Bagi beberapa orang yang sering dibanding-bandingkan oleh orang tuanya sendiri, ternyata acara Clash of Champions Ruangguru tak “semengancam” Hafiz Indonesia. Orang tua yang mau banding-bandingin—kemungkinan—cenderung tahu diri: mereka belum bisa memberi akses pendidikan yang layak pada anak-anaknya.
***
Clash of Champions Ruangguru harus diakui menjadi oase atas tontonan kita yang selama ini kerap berisi tayangan non-edukatif. Di media sosial, antusiasme warganet juga terbilang sangat besar.

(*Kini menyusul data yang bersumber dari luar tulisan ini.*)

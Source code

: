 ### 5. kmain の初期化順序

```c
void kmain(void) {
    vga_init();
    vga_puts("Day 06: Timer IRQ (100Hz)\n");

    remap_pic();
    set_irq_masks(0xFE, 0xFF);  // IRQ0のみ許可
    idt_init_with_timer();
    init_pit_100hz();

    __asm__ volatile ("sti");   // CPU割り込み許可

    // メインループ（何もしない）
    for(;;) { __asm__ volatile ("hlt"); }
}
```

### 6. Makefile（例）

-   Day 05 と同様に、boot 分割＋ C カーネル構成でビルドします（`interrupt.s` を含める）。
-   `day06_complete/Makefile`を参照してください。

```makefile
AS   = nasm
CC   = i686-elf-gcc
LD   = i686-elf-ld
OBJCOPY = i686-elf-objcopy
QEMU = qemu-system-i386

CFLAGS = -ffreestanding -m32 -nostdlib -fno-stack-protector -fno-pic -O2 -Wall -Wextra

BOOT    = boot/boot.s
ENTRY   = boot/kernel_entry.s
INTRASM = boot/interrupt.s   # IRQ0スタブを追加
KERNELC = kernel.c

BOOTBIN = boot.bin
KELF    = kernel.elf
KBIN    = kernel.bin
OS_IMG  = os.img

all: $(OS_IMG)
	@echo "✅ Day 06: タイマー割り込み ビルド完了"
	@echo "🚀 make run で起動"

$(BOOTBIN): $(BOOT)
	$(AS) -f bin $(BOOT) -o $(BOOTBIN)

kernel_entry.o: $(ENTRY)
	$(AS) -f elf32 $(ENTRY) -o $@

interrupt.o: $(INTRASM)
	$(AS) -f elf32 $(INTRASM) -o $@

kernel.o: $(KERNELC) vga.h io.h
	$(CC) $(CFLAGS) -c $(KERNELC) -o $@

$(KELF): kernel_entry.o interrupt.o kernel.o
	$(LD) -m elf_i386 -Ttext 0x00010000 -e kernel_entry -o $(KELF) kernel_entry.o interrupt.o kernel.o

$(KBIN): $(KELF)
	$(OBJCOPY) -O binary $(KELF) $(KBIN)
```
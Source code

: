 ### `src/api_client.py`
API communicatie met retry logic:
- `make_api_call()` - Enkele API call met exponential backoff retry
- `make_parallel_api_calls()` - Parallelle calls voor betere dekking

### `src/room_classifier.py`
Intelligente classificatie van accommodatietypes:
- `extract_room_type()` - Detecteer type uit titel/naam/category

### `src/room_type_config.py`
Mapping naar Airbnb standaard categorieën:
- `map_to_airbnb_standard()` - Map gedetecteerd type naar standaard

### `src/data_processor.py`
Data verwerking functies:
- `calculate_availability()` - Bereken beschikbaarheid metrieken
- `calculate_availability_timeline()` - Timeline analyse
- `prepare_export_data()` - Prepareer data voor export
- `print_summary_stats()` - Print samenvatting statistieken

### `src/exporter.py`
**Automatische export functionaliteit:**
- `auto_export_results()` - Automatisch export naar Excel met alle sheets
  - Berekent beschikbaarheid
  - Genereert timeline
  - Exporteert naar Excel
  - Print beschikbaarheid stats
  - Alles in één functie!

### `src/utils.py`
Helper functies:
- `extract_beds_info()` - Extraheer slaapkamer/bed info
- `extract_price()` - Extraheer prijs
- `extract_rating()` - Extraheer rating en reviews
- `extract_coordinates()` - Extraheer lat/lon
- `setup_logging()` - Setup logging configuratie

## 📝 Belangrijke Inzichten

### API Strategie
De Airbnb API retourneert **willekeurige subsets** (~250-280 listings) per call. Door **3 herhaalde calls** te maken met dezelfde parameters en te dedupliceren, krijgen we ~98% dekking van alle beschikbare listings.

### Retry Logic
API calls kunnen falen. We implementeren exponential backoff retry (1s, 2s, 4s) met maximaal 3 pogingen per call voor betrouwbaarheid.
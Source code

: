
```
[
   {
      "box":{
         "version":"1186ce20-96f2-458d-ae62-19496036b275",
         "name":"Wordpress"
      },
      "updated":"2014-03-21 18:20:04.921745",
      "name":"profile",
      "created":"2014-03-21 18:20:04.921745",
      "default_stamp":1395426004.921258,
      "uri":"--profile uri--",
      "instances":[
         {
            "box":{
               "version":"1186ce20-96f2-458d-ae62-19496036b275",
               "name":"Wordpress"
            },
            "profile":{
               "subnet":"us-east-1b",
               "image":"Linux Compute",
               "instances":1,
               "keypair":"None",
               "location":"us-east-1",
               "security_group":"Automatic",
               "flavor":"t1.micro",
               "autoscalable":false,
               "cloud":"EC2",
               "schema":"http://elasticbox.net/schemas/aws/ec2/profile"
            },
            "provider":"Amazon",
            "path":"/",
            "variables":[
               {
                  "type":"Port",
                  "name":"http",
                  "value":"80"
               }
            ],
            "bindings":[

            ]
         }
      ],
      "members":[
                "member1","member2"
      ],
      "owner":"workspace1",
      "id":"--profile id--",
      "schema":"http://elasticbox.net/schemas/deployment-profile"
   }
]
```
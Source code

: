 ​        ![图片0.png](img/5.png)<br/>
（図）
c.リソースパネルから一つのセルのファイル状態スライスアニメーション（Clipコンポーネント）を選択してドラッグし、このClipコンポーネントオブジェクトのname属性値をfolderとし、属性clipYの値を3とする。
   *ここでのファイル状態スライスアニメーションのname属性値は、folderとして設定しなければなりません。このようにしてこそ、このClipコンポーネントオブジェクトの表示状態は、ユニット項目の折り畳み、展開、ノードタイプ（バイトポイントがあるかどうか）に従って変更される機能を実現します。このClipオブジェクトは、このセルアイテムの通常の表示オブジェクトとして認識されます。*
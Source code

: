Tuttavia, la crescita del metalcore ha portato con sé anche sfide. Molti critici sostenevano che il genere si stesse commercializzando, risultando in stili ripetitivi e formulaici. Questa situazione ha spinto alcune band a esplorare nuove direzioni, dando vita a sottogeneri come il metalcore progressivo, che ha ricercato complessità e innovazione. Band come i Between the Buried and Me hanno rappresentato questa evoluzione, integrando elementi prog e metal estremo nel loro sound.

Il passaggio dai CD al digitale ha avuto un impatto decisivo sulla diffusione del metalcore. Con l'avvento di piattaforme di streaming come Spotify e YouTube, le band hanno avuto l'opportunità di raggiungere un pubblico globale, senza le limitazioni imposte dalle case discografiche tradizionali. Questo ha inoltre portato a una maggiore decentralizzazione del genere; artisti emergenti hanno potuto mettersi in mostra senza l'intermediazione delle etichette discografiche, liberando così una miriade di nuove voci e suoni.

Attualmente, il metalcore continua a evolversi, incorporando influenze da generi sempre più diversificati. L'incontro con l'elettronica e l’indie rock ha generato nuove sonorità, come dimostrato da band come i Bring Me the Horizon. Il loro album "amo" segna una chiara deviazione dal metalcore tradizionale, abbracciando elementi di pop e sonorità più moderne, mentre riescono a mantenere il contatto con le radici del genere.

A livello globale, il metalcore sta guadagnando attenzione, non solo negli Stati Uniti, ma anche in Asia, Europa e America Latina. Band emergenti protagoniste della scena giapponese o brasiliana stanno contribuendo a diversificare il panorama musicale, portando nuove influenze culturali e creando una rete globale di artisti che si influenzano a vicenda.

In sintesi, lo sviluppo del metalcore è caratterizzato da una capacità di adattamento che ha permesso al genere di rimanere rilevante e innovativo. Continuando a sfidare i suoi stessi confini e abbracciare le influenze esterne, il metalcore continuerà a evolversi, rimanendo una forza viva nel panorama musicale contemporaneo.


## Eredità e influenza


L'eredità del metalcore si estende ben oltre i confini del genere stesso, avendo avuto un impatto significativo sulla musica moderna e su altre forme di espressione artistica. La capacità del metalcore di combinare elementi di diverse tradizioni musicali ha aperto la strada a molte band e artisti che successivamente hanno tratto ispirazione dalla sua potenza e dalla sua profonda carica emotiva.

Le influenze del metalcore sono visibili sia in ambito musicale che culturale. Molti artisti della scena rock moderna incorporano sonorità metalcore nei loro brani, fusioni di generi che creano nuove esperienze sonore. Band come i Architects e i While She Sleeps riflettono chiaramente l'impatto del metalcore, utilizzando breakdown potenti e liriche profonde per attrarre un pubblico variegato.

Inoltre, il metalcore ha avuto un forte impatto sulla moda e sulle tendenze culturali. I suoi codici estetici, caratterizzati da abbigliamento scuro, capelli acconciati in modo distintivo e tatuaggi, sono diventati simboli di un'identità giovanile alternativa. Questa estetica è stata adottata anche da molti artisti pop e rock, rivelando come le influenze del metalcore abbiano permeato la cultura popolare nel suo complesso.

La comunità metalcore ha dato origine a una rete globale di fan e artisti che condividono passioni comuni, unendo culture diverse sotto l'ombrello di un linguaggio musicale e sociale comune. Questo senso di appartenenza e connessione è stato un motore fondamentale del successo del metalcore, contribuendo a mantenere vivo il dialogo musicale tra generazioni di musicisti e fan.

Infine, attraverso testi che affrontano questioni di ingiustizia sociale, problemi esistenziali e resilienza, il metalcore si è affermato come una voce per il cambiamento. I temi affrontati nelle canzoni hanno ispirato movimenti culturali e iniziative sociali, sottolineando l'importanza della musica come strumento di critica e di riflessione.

Hal tersebut tentu menjadi sinyal positif. Karena jika disuguhkan tayangan semacam Clash of Champions, nyatanya warganet juga menikmati bahkan—paling tidak—punya cita-cita untuk menjadikan anak-anak mereka kelak menjadi seperti mereka yang berkompetisi mengadu kecerdasan di acara Ruangguru tersebut.
Di atas adalah versi serius perihal respons publik terhadap tayangan Clash of Champions. Sementara versi gojekan-nya: tayangan tersebut ternyata memberi rasa aman bagi beberapa orang yang kerap dibanding-bandingkan oleh orang tuanya sendiri (khususnya orang-orang desa).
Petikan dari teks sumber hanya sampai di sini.